By Andrew Warshaw in Zurich
Category: Bid News
Published on Wednesday, 01 December 2010 16:53
December 1 - South Korea used the prospect of better relations with the north of the peninsula to maximum effect when they made their final 2022 World Cup presentation to FIFA's executive committee today.
The 2002 co-hosts urged FIFA delegates to give them a chance to stage the tournament on their own rather than choose any of the other three candidates from Asia.
Former prime minister Lee Hong Koo, standing in for the indisposed president of the country, said that despite the tense relations between the north and south, football could play a decisive role in bringing the two nations together after being divided for 65 years.
"A World Cup in Korea will serve as a gateway for a new era for a united Korea and a peaceful Asia," he said.

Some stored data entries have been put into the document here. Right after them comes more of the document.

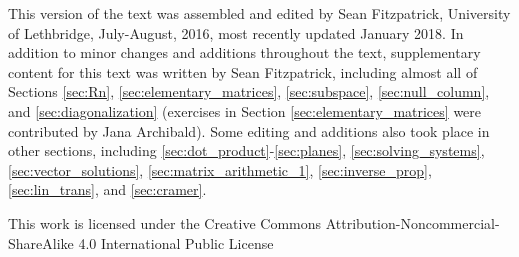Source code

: \vspace{1in}


This version of the text was assembled and edited by Sean Fitzpatrick, University of Lethbridge, July-August, 2016, most recently updated January 2018. In addition to minor changes and additions throughout the text, supplementary content for this text was written by Sean Fitzpatrick, including almost all of Sections \ref{sec:Rn}, \ref{sec:elementary_matrices}, \ref{sec:subspace}, \ref{sec:null_column}, and \ref{sec:diagonalization} (exercises in Section \ref{sec:elementary_matrices} were contributed by Jana Archibald). Some editing and additions also took place in other sections, including \ref{sec:dot_product}-\ref{sec:planes}, \ref{sec:solving_systems}, \ref{sec:vector_solutions}, \ref{sec:matrix_arithmetic_1}, \ref{sec:inverse_prop}, \ref{sec:lin_trans}, and \ref{sec:cramer}.

\medskip

This work is licensed under the Creative Commons Attribution-Noncommercial-ShareAlike 4.0 International Public License

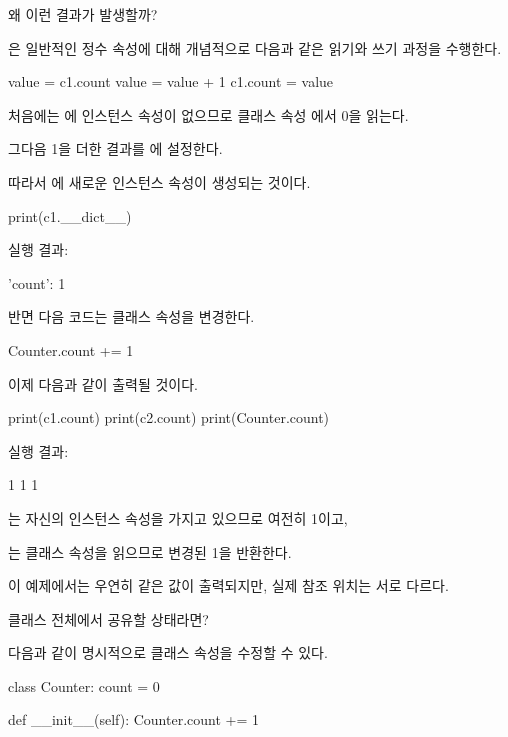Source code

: 왜 이런 결과가 발생할까?

은 일반적인 정수 속성에 대해 개념적으로 다음과 같은 읽기와 쓰기 과정을 수행한다.

\begin{dhkcode}
value = c1.count
value = value + 1
c1.count = value
\end{dhkcode}

처음에는 에  인스턴스 속성이 없으므로 클래스 속성 에서 0을 읽는다.

그다음 1을 더한 결과를 에 설정한다.

따라서 에 새로운 인스턴스 속성이 생성되는 것이다.

\begin{dhkcode}
print(c1.__dict__)
\end{dhkcode}

실행 결과:

\begin{dhkzsh}
{'count': 1}
\end{dhkzsh}

반면 다음 코드는 클래스 속성을 변경한다.

\begin{dhkcode}
Counter.count += 1
\end{dhkcode}

이제 다음과 같이 출력될 것이다.

\begin{dhkcode}
print(c1.count)
print(c2.count)
print(Counter.count)
\end{dhkcode}

실행 결과:

\begin{dhkzsh}
1
1
1
\end{dhkzsh}

는 자신의 인스턴스 속성을 가지고 있으므로 여전히 1이고, 

는 클래스 속성을 읽으므로 변경된 1을 반환한다.

이 예제에서는 우연히 같은 값이 출력되지만, 실제 참조 위치는 서로 다르다.

\begin{dhknote}
\begin{dhksmry}[centered]
클래스 전체에서 공유할 상태라면?
\end{dhksmry}
\end{dhknote}

다음과 같이 명시적으로 클래스 속성을 수정할 수 있다.

\begin{dhkcode}
class Counter:
    count = 0

    def __init__(self):
        Counter.count += 1
\end{dhkcode}

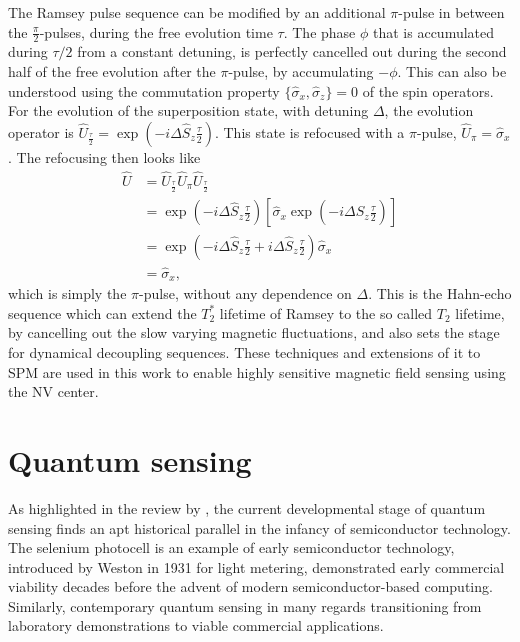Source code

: The Ramsey pulse sequence can be modified by an additional $\pi$-pulse in between the $\frac{\pi}{2}$-pulses, during the free evolution time $\tau$. The phase $\phi$ that is accumulated during $\tau/2$ from a constant detuning, is perfectly cancelled out during the second half of the free evolution after the $\pi$-pulse, by accumulating $-\phi$. This can also be understood using the commutation property $\{\hat{\sigma}_x, \hat{\sigma}_z\} = 0$ of the spin operators. For the evolution of the superposition state, with detuning $\Delta$, the evolution operator is 
$\hat{U}_{\frac{\tau}{2}} = \exp\left (-i\Delta \hat{S}_z \frac{\tau}{2}\right )$. This state is refocused with a $\pi$-pulse, $\hat{U}_\pi = \hat{\sigma}_x$. The refocusing then looks like
\begin{equation}
    \begin{split}
        \hat{U} &= \hat{U}_{\frac{\tau}{2}} \hat{U}_{\pi} \hat{U}_{\frac{\tau}{2}} \\
        &= \exp \left( -i\Delta \hat{S}_z \frac{\tau}{2} \right) \left[ \hat{\sigma}_x \exp \left( -i\Delta \hat{S}_z \frac{\tau}{2} \right) \right] \\
        &= \exp \left( -i\Delta \hat{S}_z \frac{\tau}{2} + i\Delta \hat{S}_z \frac{\tau}{2} \right) \hat{\sigma}_x \\
        &= \hat{\sigma}_x,
    \end{split}
\end{equation}
which is simply the $\pi$-pulse, without any dependence on $\Delta$. This is the Hahn-echo sequence which can extend the $T_2^*$ lifetime of Ramsey to the so called $T_2$ lifetime, by cancelling out the slow varying magnetic fluctuations, and also sets the stage for dynamical decoupling sequences\cite{barrySensitivityOptimizationNVdiamond2020}. These techniques and extensions of it to \gls{SPM} are used in this work to enable highly sensitive magnetic field sensing using the \gls{NV} center.

\section{Quantum sensing}
As highlighted in the review by \citeauthor*{degenQuantumSensing2017}, the current developmental stage of quantum sensing finds an apt historical parallel in the infancy of semiconductor technology. The selenium photocell is an example of early semiconductor technology, introduced by Weston in 1931\cite{westonExposureMeter1935} for light metering, demonstrated early commercial viability decades before the advent of modern semiconductor-based computing. Similarly, contemporary quantum sensing in many regards transitioning from laboratory demonstrations to viable commercial applications.

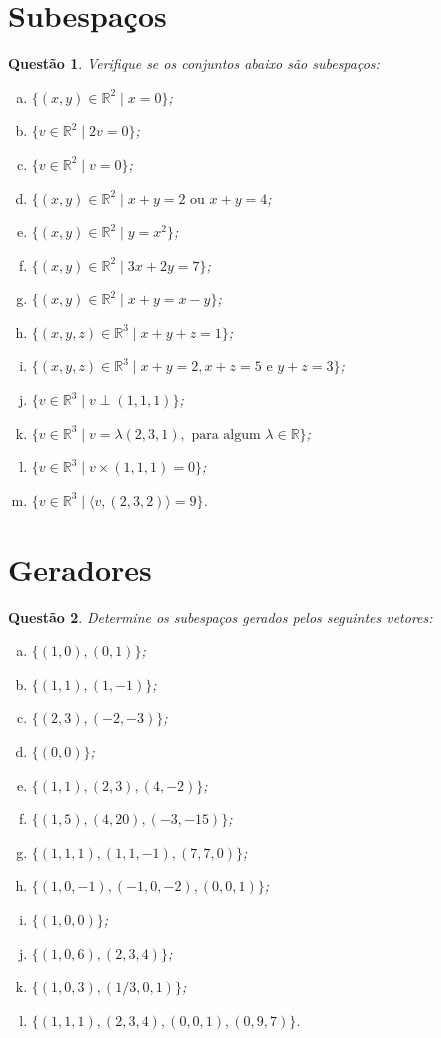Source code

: \documentclass[a4paper,12pt]{article}
\def\R{\mathbb R}
\newtheorem{qst}{Questão}[section]
\begin{document}
\section{Subespaços}
\begin{qst}
	Verifique se os conjuntos abaixo são subespaços:
	\begin{enumerate}[a)]
		\item $\{(x,y)\in\R^2\mid x=0\}$;
		\item $\{v\in\R^2\mid 2v=0\}$;
		\item $\{v\in \R^2\mid v=0\}$;
		\item $\{(x,y)\in \R^2\mid x+y=2 \mbox{ ou }x+y=4$;
		\item $\{(x,y)\in \R^2\mid y=x^2\}$;
		\item $\{(x,y)\in \R^2\mid 3x+2y=7\}$;
		\item $\{(x,y)\in \R^2\mid x+y=x-y\}$;
		\item $\{(x,y,z)\in \R^3\mid x+y+z=1\}$;
		\item $\{(x,y,z)\in \R^3\mid x+y=2,x+z=5 \mbox{ e } y+z=3\}$;
		\item $\{v\in \R^3\mid v\perp(1,1,1)\}$;
		\item $\{v\in \R^3\mid v=\lambda(2,3,1),\mbox{ para algum }\lambda\in \R\}$;
		\item $\{v\in \R^3\mid v\times (1,1,1)=0\}$;
		\item $\{v\in \R^3\mid \langle v,(2,3,2)\rangle = 9\}$.
	\end{enumerate}
\end{qst}
\pagebreak
\section{Geradores}
\begin{qst}
	Determine os subespaços gerados pelos seguintes vetores:
	\begin{enumerate}[a)]		
		\item $\{(1,0),(0,1)\}$;
		\item $\{(1,1),(1,-1)\}$;
		\item $\{(2,3),(-2,-3)\}$;
		\item $\{(0,0)\}$;
		\item $\{(1,1), (2,3),(4,-2)\}$;
		\item $\{(1,5), (4,20), (-3,-15)\}$;
		\item $\{(1,1,1),(1,1,-1),(7,7,0)\}$;
		\item $\{(1,0,-1),(-1,0,-2), (0,0,1)\}$;
		\item $\{(1,0,0)\}$;
		\item $\{(1,0,6),(2,3,4)\}$;
		\item $\{(1,0,3),(1/3,0,1)\}$;
		\item $\{(1,1,1),(2,3,4),(0,0,1),(0,9,7)\}$.
	\end{enumerate}
\end{qst}
\end{document}
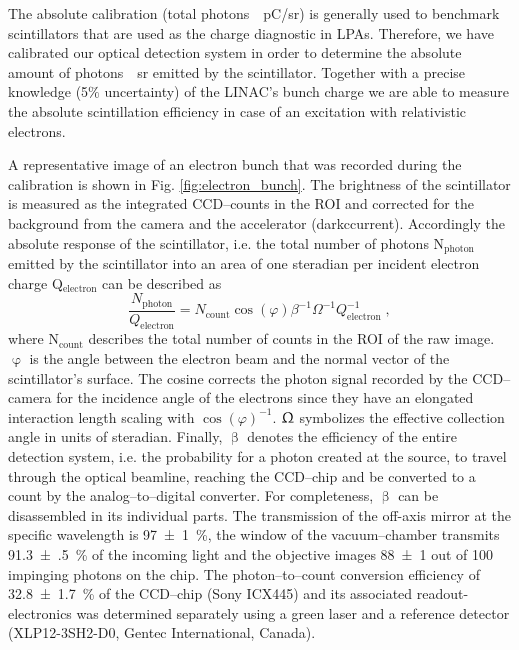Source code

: \documentclass[%
reprint,
amsmath,
amssymb,
aip,
rsi, 
numerical,
floatfix,
]{revtex4-1}
\begin{document}
The absolute calibration (total \si[per-mode=symbol]{photons \per \pico \coulomb \per \steradian}) is generally used to benchmark scintillators that are used as the charge diagnostic in LPAs.  
Therefore, we have calibrated our optical detection system in order to determine the absolute amount of \si[per-mode=symbol]{photons \per \steradian} emitted by the scintillator.
Together with a precise knowledge (5$\%$ uncertainty) of the LINAC's bunch charge we are able to measure the absolute scintillation efficiency in case of an excitation with relativistic electrons.

A representative image of an electron bunch that was recorded during the calibration is shown in Fig. \ref{fig:electron_bunch}. 
The brightness of the scintillator is measured as the integrated CCD--counts in the ROI and corrected for the background from the camera and the accelerator (darkccurrent). 
Accordingly the absolute response of the scintillator, i.e. the total number of photons N$_{\text{photon}}$ emitted by the scintillator into an area of one steradian per incident electron charge Q$_{\text{electron}}$ can be described as
\begin{equation}
\frac{N_{\text{photon}}}{Q_{\text{electron}}} = N_{\text{count}}\cos(\varphi)\beta^{-1}\Omega^{-1}Q_{\text{electron}}^{-1}{\;,}
\label{eq:ac}
\end{equation}
where N$_{\text{count}}$ describes the total number of counts in the ROI of the raw image.
$\upvarphi$ is the angle between the electron beam and the normal vector of the scintillator's surface.
The cosine corrects the photon signal recorded by the CCD--camera for the incidence angle of the electrons since they have an elongated interaction length scaling with $\cos(\varphi)^{-1}$.
$\Upomega$ symbolizes the effective collection angle in units of steradian.
Finally, $\upbeta$ denotes the efficiency of the entire detection system, i.e. the probability for a photon created at the source, to travel through the optical beamline, reaching the CCD--chip and be converted to a count by the analog--to--digital converter.
For completeness, $\upbeta$ can be disassembled in its individual parts. 
The transmission of the off-axis mirror at the specific wavelength is \SI[separate-uncertainty = true]{97(1)}{\%}, the window of the vacuum--chamber transmits \SI[separate-uncertainty = true]{91.3(5)}{\%} of the incoming light and the objective images \num[separate-uncertainty = true]{88(1)} out of 100 impinging photons on the chip.
The photon--to--count conversion efficiency of \SI[separate-uncertainty = true]{32.8(17)}{\%} of the CCD--chip (Sony ICX445) and its associated readout-electronics was determined separately using a green laser and a reference detector (XLP12-3SH2-D0, Gentec International, Canada).
\end{document}
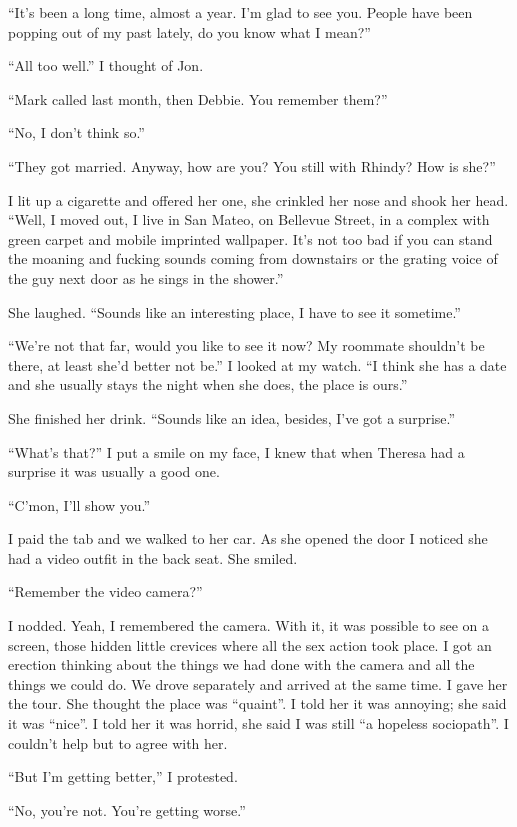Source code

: ``It's been a long time, almost a year. I'm glad to see you. People have
been popping out of my past lately, do you know what I mean?''

``All too well.'' I thought of Jon.

``Mark called last month, then Debbie. You remember them?''

``No, I don't think so.''

``They got married. Anyway, how are you? You still with Rhindy? How is
she?''

I lit up a cigarette and offered her one, she crinkled her nose and
shook her head. ``Well, I moved out, I live in San Mateo, on Bellevue
Street, in a complex with green carpet and mobile imprinted wallpaper.
It's not too bad if you can stand the moaning and fucking sounds coming
from downstairs or the grating voice of the guy next door as he sings in
the shower.''

She laughed. ``Sounds like an interesting place, I have to see it
sometime.''

``We're not that far, would you like to see it now? My roommate
shouldn't be there, at least she'd better not be.'' I looked at my
watch. ``I think she has a date and she usually stays the night when she
does, the place is ours.''

She finished her drink. ``Sounds like an idea, besides, I've got a
surprise.''

``What's that?'' I put a smile on my face, I knew that when Theresa had
a surprise it was usually a good one.

``C'mon, I'll show you.''

I paid the tab and we walked to her car. As she opened the door I
noticed she had a video outfit in the back seat. She smiled.

``Remember the video camera?''

I nodded. Yeah, I remembered the camera. With it, it was possible to see
on a screen, those hidden little crevices where all the sex action took
place. I got an erection thinking about the things we had done with the
camera and all the things we could do. We drove separately and arrived
at the same time. I gave her the tour. She thought the place was
``quaint''. I told her it was annoying; she said it was ``nice''. I told
her it was horrid, she said I was still ``a hopeless sociopath''. I
couldn't help but to agree with her.

``But I'm getting better,'' I protested.

``No, you're not. You're getting worse.''

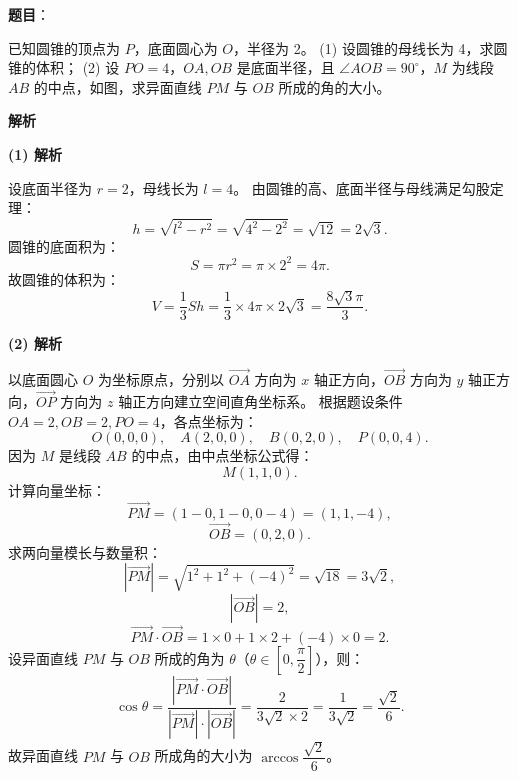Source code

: \begin{answer}

\textbf{题目}：

已知圆锥的顶点为 $P$，底面圆心为 $O$，半径为 2。
(1) 设圆锥的母线长为 4，求圆锥的体积；
(2) 设 $PO = 4$，$OA, OB$ 是底面半径，且 $\angle AOB = 90^\circ$，$M$ 为线段 $AB$ 的中点，如图，求异面直线 $PM$ 与 $OB$ 所成的角的大小。
\nopagebreak[4]
\begin{center}\end{center}
\nopagebreak[4]
\textbf{解析}

\textbf{(1) 解析}

设底面半径为 $r = 2$，母线长为 $l = 4$。
由圆锥的高、底面半径与母线满足勾股定理：
\nopagebreak[4]
\[h = \sqrt{l^2 - r^2} = \sqrt{4^2 - 2^2} = \sqrt{12} = 2\sqrt{3}.\]
圆锥的底面积为：
\nopagebreak[4]
\[S = \pi r^2 = \pi \times 2^2 = 4\pi.\]
故圆锥的体积为：
\nopagebreak[4]
\[V = \frac{1}{3} S h = \frac{1}{3} \times 4\pi \times 2\sqrt{3} = \frac{8\sqrt{3}\pi}{3}.\]

\textbf{(2) 解析}

以底面圆心 $O$ 为坐标原点，分别以 $\vec{OA}$ 方向为 $x$ 轴正方向，$\vec{OB}$ 方向为 $y$ 轴正方向，$\vec{OP}$ 方向为 $z$ 轴正方向建立空间直角坐标系。
根据题设条件 $OA = 2, OB = 2, PO = 4$，各点坐标为：
\nopagebreak[4]
\[O(0, 0, 0), \quad A(2, 0, 0), \quad B(0, 2, 0), \quad P(0, 0, 4).\]
因为 $M$ 是线段 $AB$ 的中点，由中点坐标公式得：
\nopagebreak[4]
\[M(1, 1, 0).\]
计算向量坐标：
\nopagebreak[4]
\[\vec{PM} = (1 - 0, 1 - 0, 0 - 4) = (1, 1, -4),\]
\nopagebreak[4]
\[\vec{OB} = (0, 2, 0).\]
求两向量模长与数量积：
\nopagebreak[4]
\[|\vec{PM}| = \sqrt{1^2 + 1^2 + (-4)^2} = \sqrt{18} = 3\sqrt{2},\]
\nopagebreak[4]
\[|\vec{OB}| = 2,\]
\nopagebreak[4]
\[\vec{PM} \cdot \vec{OB} = 1 \times 0 + 1 \times 2 + (-4) \times 0 = 2.\]
设异面直线 $PM$ 与 $OB$ 所成的角为 $\theta$（$\theta \in \left[0, \dfrac{\pi}{2}\right]$），则：
\nopagebreak[4]
\[\cos\theta = \frac{|\vec{PM} \cdot \vec{OB}|}{|\vec{PM}| \cdot |\vec{OB}|} = \frac{2}{3\sqrt{2} \times 2} = \frac{1}{3\sqrt{2}} = \frac{\sqrt{2}}{6}.\]
故异面直线 $PM$ 与 $OB$ 所成角的大小为 $\arccos\dfrac{\sqrt{2}}{6}$。



\end{answer}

Referring to the 1988 Seoul Olympics as a unifying force following the mutual boycotts of the previous two games, Lee said the subsequent fall of the Berlin Wall showed what could be achieved with sufficient will.
"No one can blame us Koreans for getting extremely envious," he said.
"Today Korea remains perhaps the last divided country on earth."
South Korea is also the only Asian country to have taken part in seven consecutive World Cup finals and Manchester United's Ji Sung Park was a crucial part of his country's address.
"In 2022 I may not be on the pitch but I can't imagine my life without football," Park said.
Lee played up his country's renowned high-tech facilities and commercial opportunities and while he refused to offer the possibility of World Cup games being staged in the north in 2022, he did not flinch from mentioning the recent skirmish between the two countries that brought global condemnation and increased tensions throughout the region.
"As you may have noticed, we had a clash on the west coast near the dividing line," he said, before adding: "This demonstrated why we need a special effort to bring reconciliation.
"Diplomacy and politics are not our only tools -the sport of football has a captivating power like no other."
Dr Mong Joon Chung (pictured), South Korea's powerful executive committee member who was born during the Korean war, took up the same theme.
The recent act of aggression, he said, "showed us the realities that surround the peninsula" and he urged FIFA to grant the country the World Cup to help build a lasting peace.
"The power of football to overcome boundaries has no comparison," said Chung.
"Nowhere is this needed more than the Korean peninsula.
"Football is indeed more than a game."